[GOAL OF THE EXERCISE]
The required output is the lines below from the line containing "In this incident, What" to the line containing "## Agile (sprint, planning, review, retrospective)", inclusive, retyped exactly. No other lines belong in it.
======== INPUT DATA
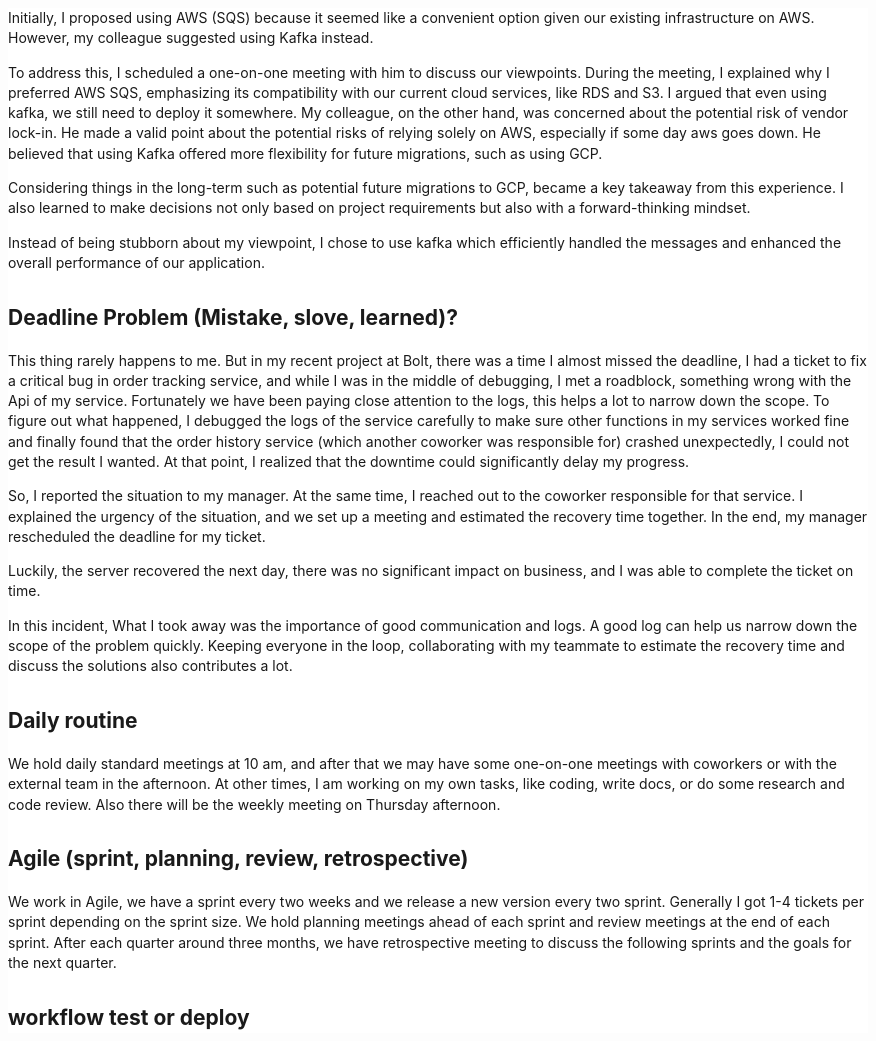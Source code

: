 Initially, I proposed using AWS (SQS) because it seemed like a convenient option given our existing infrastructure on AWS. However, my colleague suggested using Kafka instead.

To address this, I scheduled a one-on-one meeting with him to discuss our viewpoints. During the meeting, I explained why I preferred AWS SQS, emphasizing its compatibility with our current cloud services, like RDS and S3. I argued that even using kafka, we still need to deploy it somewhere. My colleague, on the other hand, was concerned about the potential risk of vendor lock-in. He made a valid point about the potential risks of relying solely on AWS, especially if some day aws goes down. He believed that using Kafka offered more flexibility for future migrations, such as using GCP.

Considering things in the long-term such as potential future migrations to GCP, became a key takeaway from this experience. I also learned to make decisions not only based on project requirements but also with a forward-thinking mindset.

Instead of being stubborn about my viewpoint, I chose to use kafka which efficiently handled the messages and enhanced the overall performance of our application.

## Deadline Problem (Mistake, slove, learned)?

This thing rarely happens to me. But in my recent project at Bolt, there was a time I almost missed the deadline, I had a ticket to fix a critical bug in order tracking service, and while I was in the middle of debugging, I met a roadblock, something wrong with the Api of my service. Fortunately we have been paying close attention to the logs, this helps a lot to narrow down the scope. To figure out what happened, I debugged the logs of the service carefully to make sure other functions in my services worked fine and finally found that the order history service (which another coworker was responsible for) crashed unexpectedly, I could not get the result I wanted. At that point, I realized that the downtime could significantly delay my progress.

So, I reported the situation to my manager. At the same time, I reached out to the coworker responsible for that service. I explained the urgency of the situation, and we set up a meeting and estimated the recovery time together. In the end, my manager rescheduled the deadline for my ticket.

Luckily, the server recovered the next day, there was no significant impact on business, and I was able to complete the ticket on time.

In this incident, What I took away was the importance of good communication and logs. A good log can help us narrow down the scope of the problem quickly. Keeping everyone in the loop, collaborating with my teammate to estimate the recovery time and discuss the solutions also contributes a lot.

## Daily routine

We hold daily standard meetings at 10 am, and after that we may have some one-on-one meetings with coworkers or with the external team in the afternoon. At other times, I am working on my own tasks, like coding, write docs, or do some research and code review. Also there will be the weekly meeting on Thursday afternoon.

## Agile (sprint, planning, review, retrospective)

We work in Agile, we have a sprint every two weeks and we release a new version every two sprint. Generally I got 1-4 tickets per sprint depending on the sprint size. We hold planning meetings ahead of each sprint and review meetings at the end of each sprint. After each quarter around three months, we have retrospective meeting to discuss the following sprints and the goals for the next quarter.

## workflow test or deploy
================
[ANSWER TO THE PROBLEM]
In this incident, What I took away was the importance of good communication and logs. A good log can help us narrow down the scope of the problem quickly. Keeping everyone in the loop, collaborating with my teammate to estimate the recovery time and discuss the solutions also contributes a lot.

## Daily routine

We hold daily standard meetings at 10 am, and after that we may have some one-on-one meetings with coworkers or with the external team in the afternoon. At other times, I am working on my own tasks, like coding, write docs, or do some research and code review. Also there will be the weekly meeting on Thursday afternoon.

## Agile (sprint, planning, review, retrospective)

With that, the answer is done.